La comédie de jeunesse n’est pas un territoire inconnu pour Cédric Klapisch. Il est passé par « Un Péril Jeune » et « Un Air de Famille » avant de nous convier à un banquet multiculturel, sur une toile de fond Barcelonais. Il y aborde le programme ERASMUS comme une campagne de lancement. Il ne traite pas la forme mais s’intéresse au fond. De ce fait, il déclare une sorte de reflet vis-à-vis des relations internationales, au sein d’un groupe d’étudiants au cœur du projet. Du point de vue des francophones, l’Espagnol est une langue forte dans le milieu de la finance et du loisir. La négliger serait un handicap certain dans la mobilité de certains. Mais au-delà l’aspect communicatif, on y dépeint la fresque d’un apprentissage, à la fois culturel et à la fois moral. La jeunesse, encore plus forte, revendique sa liberté, sa condition de vie et son art de vivre.
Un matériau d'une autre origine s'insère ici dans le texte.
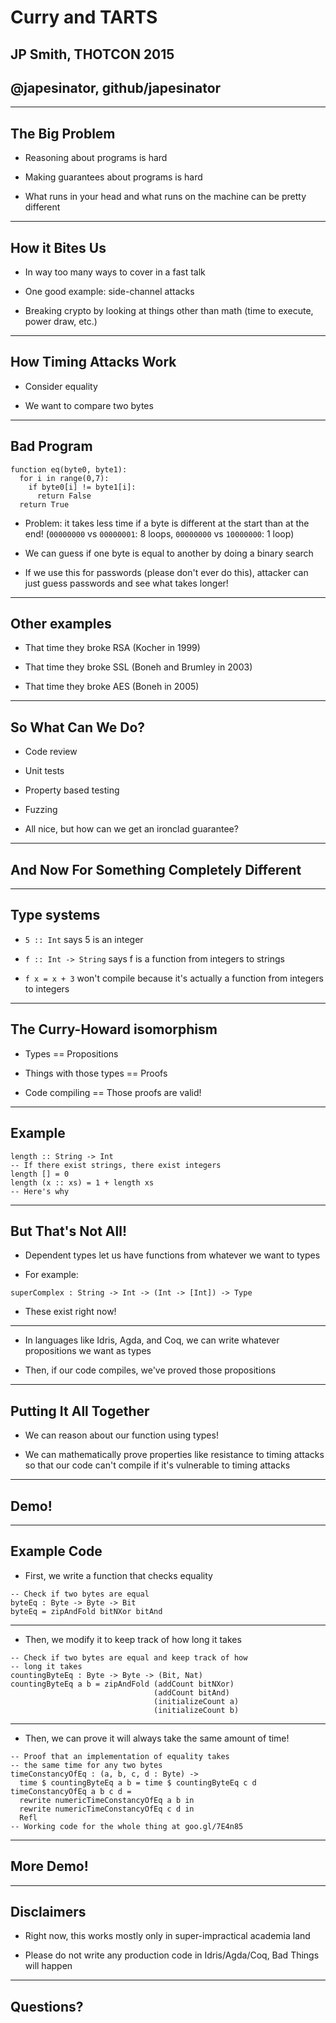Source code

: Curry and TARTS
===============

JP Smith, THOTCON 2015
----------------------

@japesinator, github/japesinator
--------------------------------

---

The Big Problem
---------------

  * Reasoning about programs is hard

  * Making guarantees about programs is hard

  * What runs in your head and what runs on the machine can be pretty different

---

How it Bites Us
---------------

  * In way too many ways to cover in a fast talk

  * One good example: side-channel attacks

  * Breaking crypto by looking at things other than math (time to execute, power
    draw, etc.)

---

How Timing Attacks Work
-----------------------

  * Consider equality

  * We want to compare two bytes

----

Bad Program
-----------

```
function eq(byte0, byte1):
  for i in range(0,7):
    if byte0[i] != byte1[i]:
      return False
  return True
```

  * Problem: it takes less time if a byte is different at the start than at the
    end! (`00000000` vs `00000001`: 8 loops, `00000000` vs `10000000`: 1 loop)

  * We can guess if one byte is equal to another by doing a binary search

  * If we use this for passwords (please don't ever do this), attacker can just
    guess passwords and see what takes longer!

----

Other examples
--------------

  * That time they broke RSA (Kocher in 1999)

  * That time they broke SSL (Boneh and Brumley in 2003)

  * That time they broke AES (Boneh in 2005)

---

So What Can We Do?
------------------

  * Code review

  * Unit tests

  * Property based testing

  * Fuzzing

  * All nice, but how can we get an ironclad guarantee?

---

And Now For Something Completely Different
------------------------------------------

---

Type systems
------------

  * `5 :: Int` says 5 is an integer

  * `f :: Int -> String` says f is a function from integers to strings

  * `f x = x + 3` won't compile because it's actually a function from integers
    to integers

----

The Curry-Howard isomorphism
----------------------------

  * Types == Propositions

  * Things with those types == Proofs

  * Code compiling == Those proofs are valid!

----

Example
-------

```
length :: String -> Int
-- If there exist strings, there exist integers
length [] = 0
length (x :: xs) = 1 + length xs
-- Here's why
```

----

But That's Not All!
-------------------

  * Dependent types let us have functions from whatever we want to types

  * For example:

```
superComplex : String -> Int -> (Int -> [Int]) -> Type
```

  * These exist right now!

----

  * In languages like Idris, Agda, and Coq, we can write whatever propositions
    we want as types

  * Then, if our code compiles, we've proved those propositions

---

Putting It All Together
-----------------------

  * We can reason about our function using types!

  * We can mathematically prove properties like resistance to timing attacks
    so that our code can't compile if it's vulnerable to timing attacks

---

Demo!
-----

---

Example Code
------------

* First, we write a function that checks equality

```
-- Check if two bytes are equal
byteEq : Byte -> Byte -> Bit
byteEq = zipAndFold bitNXor bitAnd

```

----

* Then, we modify it to keep track of how long it takes

```
-- Check if two bytes are equal and keep track of how
-- long it takes
countingByteEq : Byte -> Byte -> (Bit, Nat)
countingByteEq a b = zipAndFold (addCount bitNXor)
                                (addCount bitAnd)
                                (initializeCount a)
                                (initializeCount b)

```

----

* Then, we can prove it will always take the same amount of time!

```
-- Proof that an implementation of equality takes
-- the same time for any two bytes
timeConstancyOfEq : (a, b, c, d : Byte) ->
  time $ countingByteEq a b = time $ countingByteEq c d
timeConstancyOfEq a b c d =
  rewrite numericTimeConstancyOfEq a b in
  rewrite numericTimeConstancyOfEq c d in
  Refl
-- Working code for the whole thing at goo.gl/7E4n85
```

---

More Demo!
----------

---

Disclaimers
-----------

  * Right now, this works mostly only in super-impractical academia land

  * Please do not write any production code in Idris/Agda/Coq, Bad Things will happen

---

Questions?
----------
On notera que chaque personnage évoque un trouble de la responsabilité, celle de soi ou bien celle des autres, d’où l’étude humaine annoncée lors de ce voyage de luxe.
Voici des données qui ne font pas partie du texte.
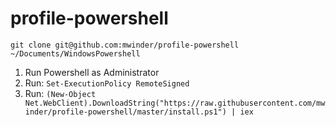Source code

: # profile-powershell

```
git clone git@github.com:mwinder/profile-powershell ~/Documents/WindowsPowershell
```

1. Run Powershell as Administrator
2. Run: `Set-ExecutionPolicy RemoteSigned`
3. Run: `(New-Object Net.WebClient).DownloadString("https://raw.githubusercontent.com/mwinder/profile-powershell/master/install.ps1") | iex`
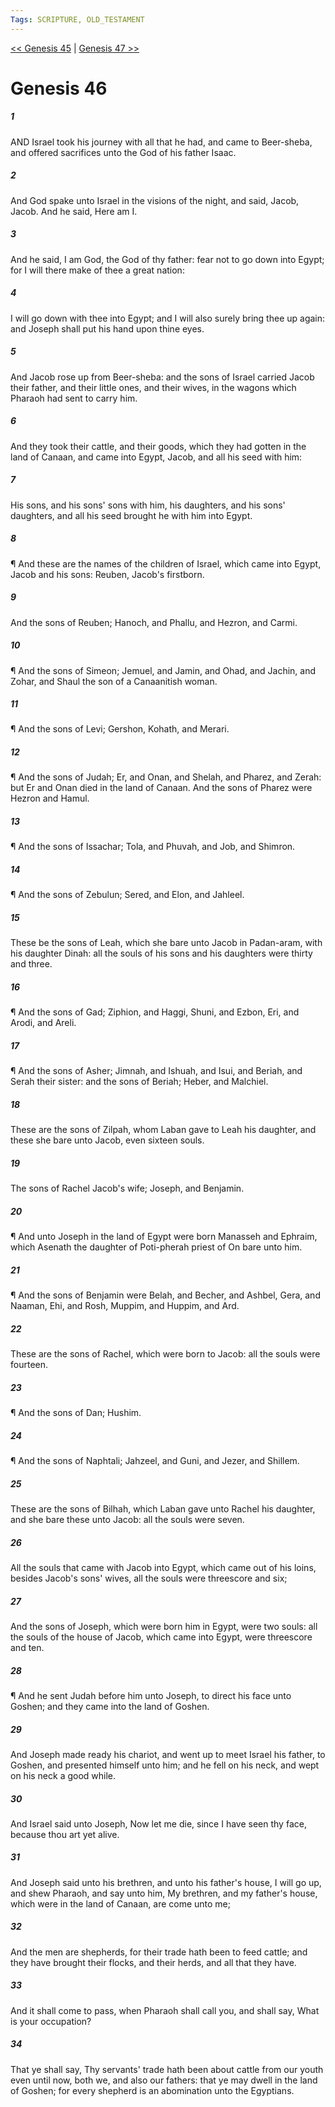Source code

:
 ```yaml
---
Tags: SCRIPTURE, OLD_TESTAMENT
---
```


[<< Genesis 45](OLD_TESTAMENT/01_Genesis/Genesis_45.md) | [Genesis 47 >>](OLD_TESTAMENT/01_Genesis/Genesis_47.md)

# Genesis 46

##### 1
 AND Israel took his journey with all that he had, and came to Beer-sheba, and offered sacrifices unto the God of his father Isaac.
##### 2
 And God spake unto Israel in the visions of the night, and said, Jacob, Jacob.  And he said, Here am I.
##### 3
 And he said, I am God, the God of thy father: fear not to go down into Egypt; for I will there make of thee a great nation:
##### 4
 I will go down with thee into Egypt; and I will also surely bring thee up again: and Joseph shall put his hand upon thine eyes.
##### 5
 And Jacob rose up from Beer-sheba: and the sons of Israel carried Jacob their father, and their little ones, and their wives, in the wagons which Pharaoh had sent to carry him.
##### 6
 And they took their cattle, and their goods, which they had gotten in the land of Canaan, and came into Egypt, Jacob, and all his seed with him:
##### 7
 His sons, and his sons' sons with him, his daughters, and his sons' daughters, and all his seed brought he with him into Egypt.
##### 8
 ¶ And these are the names of the children of Israel, which came into Egypt, Jacob and his sons: Reuben, Jacob's firstborn.
##### 9
 And the sons of Reuben; Hanoch, and Phallu, and Hezron, and Carmi.
##### 10
 ¶ And the sons of Simeon; Jemuel, and Jamin, and Ohad, and Jachin, and Zohar, and Shaul the son of a Canaanitish woman.
##### 11
 ¶ And the sons of Levi; Gershon, Kohath, and Merari.
##### 12
 ¶ And the sons of Judah; Er, and Onan, and Shelah, and Pharez, and Zerah: but Er and Onan died in the land of Canaan.  And the sons of Pharez were Hezron and Hamul.
##### 13
 ¶ And the sons of Issachar; Tola, and Phuvah, and Job, and Shimron.
##### 14
 ¶ And the sons of Zebulun; Sered, and Elon, and Jahleel.
##### 15
 These be the sons of Leah, which she bare unto Jacob in Padan-aram, with his daughter Dinah: all the souls of his sons and his daughters were thirty and three.
##### 16
 ¶ And the sons of Gad; Ziphion, and Haggi, Shuni, and Ezbon, Eri, and Arodi, and Areli.
##### 17
 ¶ And the sons of Asher; Jimnah, and Ishuah, and Isui, and Beriah, and Serah their sister: and the sons of Beriah; Heber, and Malchiel.
##### 18
 These are the sons of Zilpah, whom Laban gave to Leah his daughter, and these she bare unto Jacob, even sixteen souls.
##### 19
 The sons of Rachel Jacob's wife; Joseph, and Benjamin.
##### 20
 ¶ And unto Joseph in the land of Egypt were born Manasseh and Ephraim, which Asenath the daughter of Poti-pherah priest of On bare unto him.
##### 21
 ¶ And the sons of Benjamin were Belah, and Becher, and Ashbel, Gera, and Naaman, Ehi, and Rosh, Muppim, and Huppim, and Ard.
##### 22
 These are the sons of Rachel, which were born to Jacob: all the souls were fourteen.
##### 23
 ¶ And the sons of Dan; Hushim.
##### 24
 ¶ And the sons of Naphtali; Jahzeel, and Guni, and Jezer, and Shillem.
##### 25
 These are the sons of Bilhah, which Laban gave unto Rachel his daughter, and she bare these unto Jacob: all the souls were seven.
##### 26
 All the souls that came with Jacob into Egypt, which came out of his loins, besides Jacob's sons' wives, all the souls were threescore and six;
##### 27
 And the sons of Joseph, which were born him in Egypt, were two souls: all the souls of the house of Jacob, which came into Egypt, were threescore and ten.
##### 28
 ¶ And he sent Judah before him unto Joseph, to direct his face unto Goshen; and they came into the land of Goshen.
##### 29
 And Joseph made ready his chariot, and went up to meet Israel his father, to Goshen, and presented himself unto him; and he fell on his neck, and wept on his neck a good while.
##### 30
 And Israel said unto Joseph, Now let me die, since I have seen thy face, because thou art yet alive.
##### 31
 And Joseph said unto his brethren, and unto his father's house, I will go up, and shew Pharaoh, and say unto him, My brethren, and my father's house, which were in the land of Canaan, are come unto me;
##### 32
 And the men are shepherds, for their trade hath been to feed cattle; and they have brought their flocks, and their herds, and all that they have.
##### 33
 And it shall come to pass, when Pharaoh shall call you, and shall say, What is your occupation?
##### 34
 That ye shall say, Thy servants' trade hath been about cattle from our youth even until now, both we, and also our fathers: that ye may dwell in the land of Goshen; for every shepherd is an abomination unto the Egyptians.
Aux côtés du jeune Xavier (Romain Duris), on (re)découvre le sentiment d’apprentissage dans la fosse à autonomie. Seul, il entreprend un parcours l’obligeant à prendre des initiatives. Il commet des erreurs mais s’aligne toujours sur la verticalité de son envie et de ses pulsions, pour enfin de laisse respirer un air frais et libre. On prend notamment conscience de plusieurs faits, donc le rôle et devoir d’une mère possessive, obligeant son fils à s’opposer à ses racines. Il prend également conscience de l’amour et se laisse porter par son instinct plutôt que de recoller avec ses origines. Martine (Audrey Tautou), sa petite amie, correspond la métaphore de la fermière, cloisonnée dans son environnement. Piégée, elle ne se pose pas de questions et se repose sur ce qu’elle a pu obtenir sans le moindre effort ou compromis. Il en va de même lorsque le jeune fait la connaissance d’un couple de français, l’accueillant à son arrivée. La forme de dépendance, encore non négligeable avec sa terre natale, est à l’œuvre et prend tout un sens à ce qui arrive par la suite. On assiste alors à une sorte de révolution, ou encore un appel à l’émancipation que l’on se garde de boucler au terme du choc culturel.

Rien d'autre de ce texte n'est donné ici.